- [TASK INSTRUCTIONS]
Your job is to print the listing exactly.

- [EXTRACTED RECORDS]

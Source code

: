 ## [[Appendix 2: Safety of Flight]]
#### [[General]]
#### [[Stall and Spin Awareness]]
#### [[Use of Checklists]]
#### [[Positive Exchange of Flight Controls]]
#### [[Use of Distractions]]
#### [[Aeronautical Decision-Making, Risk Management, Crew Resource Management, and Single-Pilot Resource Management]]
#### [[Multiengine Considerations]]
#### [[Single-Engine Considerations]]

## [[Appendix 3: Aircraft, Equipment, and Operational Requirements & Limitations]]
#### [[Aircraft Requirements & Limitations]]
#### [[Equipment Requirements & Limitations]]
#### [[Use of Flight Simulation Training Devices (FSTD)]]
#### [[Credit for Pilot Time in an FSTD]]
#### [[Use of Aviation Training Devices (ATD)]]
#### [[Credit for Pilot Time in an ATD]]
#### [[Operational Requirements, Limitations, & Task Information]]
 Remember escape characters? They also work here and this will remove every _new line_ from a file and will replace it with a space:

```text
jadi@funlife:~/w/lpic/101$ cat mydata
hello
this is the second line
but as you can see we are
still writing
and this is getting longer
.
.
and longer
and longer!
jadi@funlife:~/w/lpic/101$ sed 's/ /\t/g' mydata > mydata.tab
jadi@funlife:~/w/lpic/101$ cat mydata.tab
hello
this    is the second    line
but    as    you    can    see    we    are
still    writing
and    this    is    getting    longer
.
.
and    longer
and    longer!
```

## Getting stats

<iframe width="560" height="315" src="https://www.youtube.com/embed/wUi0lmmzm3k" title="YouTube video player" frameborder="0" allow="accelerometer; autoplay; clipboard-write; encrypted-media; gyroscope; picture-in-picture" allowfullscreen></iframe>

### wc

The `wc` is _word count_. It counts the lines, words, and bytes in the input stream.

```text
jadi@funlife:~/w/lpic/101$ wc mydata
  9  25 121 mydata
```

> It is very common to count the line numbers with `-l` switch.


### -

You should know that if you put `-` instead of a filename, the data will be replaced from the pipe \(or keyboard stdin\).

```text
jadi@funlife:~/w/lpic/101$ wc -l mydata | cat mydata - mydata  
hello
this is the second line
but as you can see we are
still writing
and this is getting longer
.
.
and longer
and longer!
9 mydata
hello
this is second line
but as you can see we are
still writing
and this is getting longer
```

- [ANSWER TO THE PROBLEM]
Source code

: ## [[Appendix 2: Safety of Flight]]
#### [[General]]
#### [[Stall and Spin Awareness]]
#### [[Use of Checklists]]
#### [[Positive Exchange of Flight Controls]]
#### [[Use of Distractions]]
#### [[Aeronautical Decision-Making, Risk Management, Crew Resource Management, and Single-Pilot Resource Management]]
#### [[Multiengine Considerations]]
#### [[Single-Engine Considerations]]

## [[Appendix 3: Aircraft, Equipment, and Operational Requirements & Limitations]]
#### [[Aircraft Requirements & Limitations]]
#### [[Equipment Requirements & Limitations]]
#### [[Use of Flight Simulation Training Devices (FSTD)]]
#### [[Credit for Pilot Time in an FSTD]]
#### [[Use of Aviation Training Devices (ATD)]]
#### [[Credit for Pilot Time in an ATD]]
#### [[Operational Requirements, Limitations, & Task Information]]
 Remember escape characters? They also work here and this will remove every _new line_ from a file and will replace it with a space:

```text
jadi@funlife:~/w/lpic/101$ cat mydata
hello
this is the second line
but as you can see we are
still writing
and this is getting longer
.
.
and longer
and longer!
jadi@funlife:~/w/lpic/101$ sed 's/ /\t/g' mydata > mydata.tab
jadi@funlife:~/w/lpic/101$ cat mydata.tab
hello
this    is the second    line
but    as    you    can    see    we    are
still    writing
and    this    is    getting    longer
.
.
and    longer
and    longer!
```

## Getting stats

<iframe width="560" height="315" src="https://www.youtube.com/embed/wUi0lmmzm3k" title="YouTube video player" frameborder="0" allow="accelerometer; autoplay; clipboard-write; encrypted-media; gyroscope; picture-in-picture" allowfullscreen></iframe>

### wc

The `wc` is _word count_. It counts the lines, words, and bytes in the input stream.

```text
jadi@funlife:~/w/lpic/101$ wc mydata
  9  25 121 mydata
```

> It is very common to count the line numbers with `-l` switch.


### -

You should know that if you put `-` instead of a filename, the data will be replaced from the pipe \(or keyboard stdin\).

```text
jadi@funlife:~/w/lpic/101$ wc -l mydata | cat mydata - mydata  
hello
this is the second line
but as you can see we are
still writing
and this is getting longer
.
.
and longer
and longer!
9 mydata
hello
this is second line
but as you can see we are
still writing
and this is getting longer
```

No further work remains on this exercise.